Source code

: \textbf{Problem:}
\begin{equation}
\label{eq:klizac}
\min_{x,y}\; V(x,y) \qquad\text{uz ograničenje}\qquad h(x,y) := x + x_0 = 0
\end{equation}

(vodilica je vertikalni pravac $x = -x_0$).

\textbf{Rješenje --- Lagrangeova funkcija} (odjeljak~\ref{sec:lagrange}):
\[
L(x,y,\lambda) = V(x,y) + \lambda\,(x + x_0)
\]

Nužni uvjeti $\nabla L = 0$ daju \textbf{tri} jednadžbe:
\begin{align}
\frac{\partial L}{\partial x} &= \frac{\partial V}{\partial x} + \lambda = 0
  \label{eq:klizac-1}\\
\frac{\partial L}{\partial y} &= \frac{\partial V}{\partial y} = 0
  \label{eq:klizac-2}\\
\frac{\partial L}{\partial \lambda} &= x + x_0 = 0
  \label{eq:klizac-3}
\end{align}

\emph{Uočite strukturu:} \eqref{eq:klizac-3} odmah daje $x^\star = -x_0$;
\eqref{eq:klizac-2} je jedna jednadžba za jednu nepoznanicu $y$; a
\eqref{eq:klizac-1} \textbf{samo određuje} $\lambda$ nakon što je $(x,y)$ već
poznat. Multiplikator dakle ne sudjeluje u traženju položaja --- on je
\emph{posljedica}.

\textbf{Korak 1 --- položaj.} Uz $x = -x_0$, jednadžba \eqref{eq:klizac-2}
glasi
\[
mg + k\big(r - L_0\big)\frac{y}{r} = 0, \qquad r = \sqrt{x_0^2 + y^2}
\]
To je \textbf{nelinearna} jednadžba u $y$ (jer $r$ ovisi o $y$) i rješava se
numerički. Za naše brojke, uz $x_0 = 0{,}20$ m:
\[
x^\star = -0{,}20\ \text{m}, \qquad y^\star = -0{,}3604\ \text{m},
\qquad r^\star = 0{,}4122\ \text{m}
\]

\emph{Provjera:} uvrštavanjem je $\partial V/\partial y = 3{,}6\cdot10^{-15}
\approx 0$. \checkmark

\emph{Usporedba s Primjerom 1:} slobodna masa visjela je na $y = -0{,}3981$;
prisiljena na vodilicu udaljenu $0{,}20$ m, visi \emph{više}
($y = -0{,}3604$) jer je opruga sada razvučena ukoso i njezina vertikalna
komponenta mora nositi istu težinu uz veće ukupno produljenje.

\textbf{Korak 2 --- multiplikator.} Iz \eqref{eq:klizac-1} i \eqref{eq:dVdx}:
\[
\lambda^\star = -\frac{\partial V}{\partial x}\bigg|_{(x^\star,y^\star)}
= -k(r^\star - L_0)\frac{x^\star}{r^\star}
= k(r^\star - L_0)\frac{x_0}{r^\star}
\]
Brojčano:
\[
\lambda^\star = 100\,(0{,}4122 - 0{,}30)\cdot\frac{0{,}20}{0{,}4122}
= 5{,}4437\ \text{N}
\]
+ + + + +
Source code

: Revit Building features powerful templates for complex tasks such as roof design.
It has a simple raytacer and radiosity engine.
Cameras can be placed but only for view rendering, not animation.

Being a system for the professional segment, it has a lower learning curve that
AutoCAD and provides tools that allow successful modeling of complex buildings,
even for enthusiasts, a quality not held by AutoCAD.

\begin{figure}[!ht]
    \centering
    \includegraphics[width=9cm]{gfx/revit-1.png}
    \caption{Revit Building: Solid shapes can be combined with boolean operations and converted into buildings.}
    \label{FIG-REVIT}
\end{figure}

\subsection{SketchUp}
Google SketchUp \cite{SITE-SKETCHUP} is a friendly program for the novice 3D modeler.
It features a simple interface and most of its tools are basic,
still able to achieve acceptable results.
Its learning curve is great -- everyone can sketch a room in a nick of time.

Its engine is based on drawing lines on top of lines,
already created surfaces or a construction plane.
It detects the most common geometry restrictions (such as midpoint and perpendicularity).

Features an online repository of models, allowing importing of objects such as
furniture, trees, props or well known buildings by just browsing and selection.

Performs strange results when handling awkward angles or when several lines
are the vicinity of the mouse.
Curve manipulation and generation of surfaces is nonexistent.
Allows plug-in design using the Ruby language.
+ + + + +
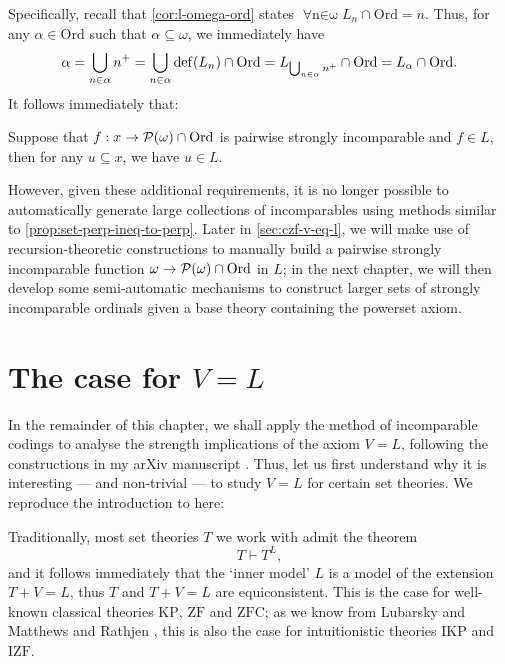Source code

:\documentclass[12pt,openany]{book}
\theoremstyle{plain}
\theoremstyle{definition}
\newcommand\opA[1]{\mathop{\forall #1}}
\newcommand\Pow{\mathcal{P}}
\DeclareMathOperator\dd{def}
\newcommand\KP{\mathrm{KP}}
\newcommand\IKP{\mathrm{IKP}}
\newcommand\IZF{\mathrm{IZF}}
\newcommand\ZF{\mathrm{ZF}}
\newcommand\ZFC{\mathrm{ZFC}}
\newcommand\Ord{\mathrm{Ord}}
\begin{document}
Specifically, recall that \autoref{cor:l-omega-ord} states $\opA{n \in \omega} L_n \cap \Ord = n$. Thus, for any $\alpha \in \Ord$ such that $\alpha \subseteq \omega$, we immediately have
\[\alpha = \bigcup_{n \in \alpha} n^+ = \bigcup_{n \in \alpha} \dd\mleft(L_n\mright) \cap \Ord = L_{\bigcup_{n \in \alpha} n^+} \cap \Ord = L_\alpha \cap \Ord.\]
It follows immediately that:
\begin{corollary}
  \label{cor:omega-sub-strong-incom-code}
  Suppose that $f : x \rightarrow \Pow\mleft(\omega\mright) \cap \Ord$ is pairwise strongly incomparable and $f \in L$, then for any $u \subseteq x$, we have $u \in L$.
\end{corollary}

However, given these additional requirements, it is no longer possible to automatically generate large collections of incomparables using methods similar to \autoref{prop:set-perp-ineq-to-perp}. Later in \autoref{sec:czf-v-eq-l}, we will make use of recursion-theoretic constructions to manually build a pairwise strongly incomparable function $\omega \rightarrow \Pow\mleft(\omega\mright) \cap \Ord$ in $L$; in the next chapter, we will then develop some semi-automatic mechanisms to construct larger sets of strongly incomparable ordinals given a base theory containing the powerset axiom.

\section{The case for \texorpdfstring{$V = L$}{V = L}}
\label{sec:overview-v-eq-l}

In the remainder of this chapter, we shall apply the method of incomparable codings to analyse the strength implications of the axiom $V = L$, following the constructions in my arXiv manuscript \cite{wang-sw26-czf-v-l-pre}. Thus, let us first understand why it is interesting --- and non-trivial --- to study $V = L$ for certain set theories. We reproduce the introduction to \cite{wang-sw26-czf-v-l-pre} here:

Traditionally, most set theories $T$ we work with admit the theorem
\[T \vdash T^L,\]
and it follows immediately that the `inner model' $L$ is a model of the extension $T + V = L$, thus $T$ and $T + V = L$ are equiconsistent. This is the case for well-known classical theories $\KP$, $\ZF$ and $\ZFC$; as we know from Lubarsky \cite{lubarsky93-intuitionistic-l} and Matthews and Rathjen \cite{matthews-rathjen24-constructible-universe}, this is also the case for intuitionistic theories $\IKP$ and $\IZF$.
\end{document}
+ + + + +
Take the entries above and copy out all lines with the string "label".

--- ANSWER SPACE ---
\label{eq:klizac}
  \label{eq:klizac-1}\\
  \label{eq:klizac-2}\\
  \label{eq:klizac-3}
    \label{FIG-REVIT}
  \label{cor:omega-sub-strong-incom-code}
\label{sec:overview-v-eq-l}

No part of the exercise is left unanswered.